#### YOUR OBJECTIVE
Look through the records and copy every line in which "spigotmc" appears.

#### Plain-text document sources

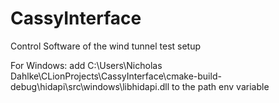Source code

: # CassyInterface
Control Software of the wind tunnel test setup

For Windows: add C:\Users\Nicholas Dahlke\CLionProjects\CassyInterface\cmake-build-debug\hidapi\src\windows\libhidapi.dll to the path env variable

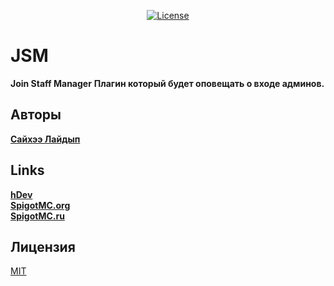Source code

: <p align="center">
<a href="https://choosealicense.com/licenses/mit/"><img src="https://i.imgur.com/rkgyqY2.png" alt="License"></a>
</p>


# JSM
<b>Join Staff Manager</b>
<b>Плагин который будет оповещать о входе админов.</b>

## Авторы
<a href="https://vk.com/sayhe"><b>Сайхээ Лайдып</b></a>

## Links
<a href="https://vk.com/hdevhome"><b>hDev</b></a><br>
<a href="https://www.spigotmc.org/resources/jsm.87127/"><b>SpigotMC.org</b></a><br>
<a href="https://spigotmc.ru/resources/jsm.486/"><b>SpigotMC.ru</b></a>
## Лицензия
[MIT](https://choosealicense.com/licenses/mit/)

#### RESPONSE AREA
<a href="https://www.spigotmc.org/resources/jsm.87127/"><b>SpigotMC.org</b></a><br>
<a href="https://spigotmc.ru/resources/jsm.486/"><b>SpigotMC.ru</b></a>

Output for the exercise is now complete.